Pitzer Professor Expands Mental Healthcare Globally With Friendship Bench Zimbabwe

Rodriguez and his students have led virtual trainings for Friendship Bench Zimbabwe’s lay health workers to integrate dialectical behavior therapy and crisis response strategies into their practices

Professor Marcus Rodriguez (lower right) sits with Friendship Bench Zimbabwe workers.

“Why I train grandmothers to treat depression”: This 2018 TED talk by Dixon Chibanda about Friendship Bench Zimbabwe planted a seed that Associate Professor of Psychology Marcus Rodriguez has brought to fruition in a new cross-cultural partnership.

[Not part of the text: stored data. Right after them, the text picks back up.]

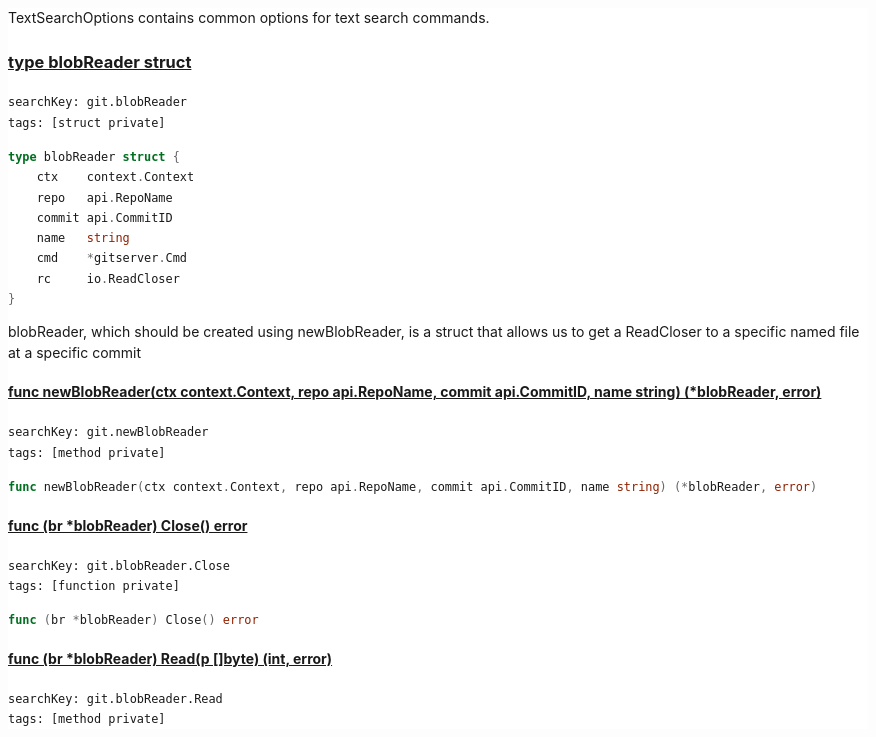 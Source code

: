 TextSearchOptions contains common options for text search commands. 

### <a id="blobReader" href="#blobReader">type blobReader struct</a>

```
searchKey: git.blobReader
tags: [struct private]
```

```Go
type blobReader struct {
	ctx    context.Context
	repo   api.RepoName
	commit api.CommitID
	name   string
	cmd    *gitserver.Cmd
	rc     io.ReadCloser
}
```

blobReader, which should be created using newBlobReader, is a struct that allows us to get a ReadCloser to a specific named file at a specific commit 

#### <a id="newBlobReader" href="#newBlobReader">func newBlobReader(ctx context.Context, repo api.RepoName, commit api.CommitID, name string) (*blobReader, error)</a>

```
searchKey: git.newBlobReader
tags: [method private]
```

```Go
func newBlobReader(ctx context.Context, repo api.RepoName, commit api.CommitID, name string) (*blobReader, error)
```

#### <a id="blobReader.Close" href="#blobReader.Close">func (br *blobReader) Close() error</a>

```
searchKey: git.blobReader.Close
tags: [function private]
```

```Go
func (br *blobReader) Close() error
```

#### <a id="blobReader.Read" href="#blobReader.Read">func (br *blobReader) Read(p []byte) (int, error)</a>

```
searchKey: git.blobReader.Read
tags: [method private]
```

Chibanda founded Friendship Bench Zimbabwe to bridge the country’s mental health treatment gap through community-based psychological intervention. Rodriguez established the Global Mental Health Lab at Pitzer with a similar goal of expanding scalable, feasible, and culturally appropriate mental healthcare worldwide.

In summer 2022, Pitzer’s Institute for Global/Local Action & Study (IGLAS) sent Rodriguez to Zimbabwe to learn more about the Friendship Bench program and begin a partnership. A year later, Rodriguez and his students have led virtual trainings for Friendship Bench Zimbabwe’s lay health workers to integrate dialectical behavior therapy and crisis response strategies into their practices.

“My team at the Global Mental Health Lab is deeply committed to the same mission [as Friendship Bench Zimbabwe] of making mental health care more accessible,” said Rodriguez. “Thank you Pitzer College and IGLAS for making this work possible!”

IGLAS prepares Pitzer students to become engaged, socially responsible citizens of the world by infusing global/local issues in a robust curriculum that cultivates intercultural literacy and engaged learning throughout students’ academic careers.